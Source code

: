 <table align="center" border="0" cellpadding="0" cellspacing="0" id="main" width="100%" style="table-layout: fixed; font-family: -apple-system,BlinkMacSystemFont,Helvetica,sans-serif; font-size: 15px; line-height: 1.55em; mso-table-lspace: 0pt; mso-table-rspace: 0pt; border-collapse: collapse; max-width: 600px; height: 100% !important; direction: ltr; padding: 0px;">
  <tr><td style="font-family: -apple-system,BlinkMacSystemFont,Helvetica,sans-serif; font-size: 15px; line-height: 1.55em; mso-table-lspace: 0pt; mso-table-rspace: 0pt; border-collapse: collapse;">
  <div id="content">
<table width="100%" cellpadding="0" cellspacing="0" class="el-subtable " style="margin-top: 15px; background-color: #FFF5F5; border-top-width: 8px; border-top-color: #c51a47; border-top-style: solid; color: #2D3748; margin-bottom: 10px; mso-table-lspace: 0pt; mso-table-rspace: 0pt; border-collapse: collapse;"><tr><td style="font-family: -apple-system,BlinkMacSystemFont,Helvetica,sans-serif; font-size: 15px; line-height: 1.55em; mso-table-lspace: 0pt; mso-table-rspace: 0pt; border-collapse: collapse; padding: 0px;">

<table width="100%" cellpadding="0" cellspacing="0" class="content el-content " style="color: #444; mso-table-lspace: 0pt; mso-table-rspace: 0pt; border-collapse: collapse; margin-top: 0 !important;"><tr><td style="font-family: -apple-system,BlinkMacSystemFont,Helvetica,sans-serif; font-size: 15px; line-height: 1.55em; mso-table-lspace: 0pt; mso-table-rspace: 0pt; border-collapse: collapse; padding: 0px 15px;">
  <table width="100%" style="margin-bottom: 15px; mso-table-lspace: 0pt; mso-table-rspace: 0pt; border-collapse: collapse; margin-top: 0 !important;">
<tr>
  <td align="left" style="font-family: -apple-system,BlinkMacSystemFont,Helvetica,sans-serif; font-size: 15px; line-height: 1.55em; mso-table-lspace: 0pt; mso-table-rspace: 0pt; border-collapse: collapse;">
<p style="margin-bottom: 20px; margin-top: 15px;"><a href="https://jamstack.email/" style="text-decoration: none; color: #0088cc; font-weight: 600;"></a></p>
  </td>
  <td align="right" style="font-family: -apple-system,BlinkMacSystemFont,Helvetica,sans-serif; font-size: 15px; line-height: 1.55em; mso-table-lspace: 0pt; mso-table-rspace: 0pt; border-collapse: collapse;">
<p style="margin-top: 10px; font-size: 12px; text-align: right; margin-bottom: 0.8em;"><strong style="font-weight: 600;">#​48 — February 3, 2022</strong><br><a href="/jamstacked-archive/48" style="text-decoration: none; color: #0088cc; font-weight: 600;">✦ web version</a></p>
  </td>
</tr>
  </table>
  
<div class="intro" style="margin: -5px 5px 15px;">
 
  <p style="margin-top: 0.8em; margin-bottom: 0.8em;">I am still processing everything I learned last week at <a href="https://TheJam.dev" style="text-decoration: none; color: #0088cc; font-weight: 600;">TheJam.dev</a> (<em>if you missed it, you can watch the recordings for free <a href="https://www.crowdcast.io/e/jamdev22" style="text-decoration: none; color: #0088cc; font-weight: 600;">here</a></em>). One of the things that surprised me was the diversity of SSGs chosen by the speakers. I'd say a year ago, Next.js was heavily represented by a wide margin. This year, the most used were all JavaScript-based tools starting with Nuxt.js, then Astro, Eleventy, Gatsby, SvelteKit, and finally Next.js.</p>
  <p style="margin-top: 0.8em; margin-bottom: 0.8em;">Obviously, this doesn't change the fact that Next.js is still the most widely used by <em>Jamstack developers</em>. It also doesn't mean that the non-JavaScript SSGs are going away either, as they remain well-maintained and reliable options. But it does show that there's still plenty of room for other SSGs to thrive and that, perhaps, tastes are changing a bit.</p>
*****
* Exercise prompt: From the listing above, collect each line in which the string "cellpadding" appears.

* Result of this task:
: <table align="center" border="0" cellpadding="0" cellspacing="0" id="main" width="100%" style="table-layout: fixed; font-family: -apple-system,BlinkMacSystemFont,Helvetica,sans-serif; font-size: 15px; line-height: 1.55em; mso-table-lspace: 0pt; mso-table-rspace: 0pt; border-collapse: collapse; max-width: 600px; height: 100% !important; direction: ltr; padding: 0px;">
<table width="100%" cellpadding="0" cellspacing="0" class="el-subtable " style="margin-top: 15px; background-color: #FFF5F5; border-top-width: 8px; border-top-color: #c51a47; border-top-style: solid; color: #2D3748; margin-bottom: 10px; mso-table-lspace: 0pt; mso-table-rspace: 0pt; border-collapse: collapse;"><tr><td style="font-family: -apple-system,BlinkMacSystemFont,Helvetica,sans-serif; font-size: 15px; line-height: 1.55em; mso-table-lspace: 0pt; mso-table-rspace: 0pt; border-collapse: collapse; padding: 0px;">
<table width="100%" cellpadding="0" cellspacing="0" class="content el-content " style="color: #444; mso-table-lspace: 0pt; mso-table-rspace: 0pt; border-collapse: collapse; margin-top: 0 !important;"><tr><td style="font-family: -apple-system,BlinkMacSystemFont,Helvetica,sans-serif; font-size: 15px; line-height: 1.55em; mso-table-lspace: 0pt; mso-table-rspace: 0pt; border-collapse: collapse; padding: 0px 15px;">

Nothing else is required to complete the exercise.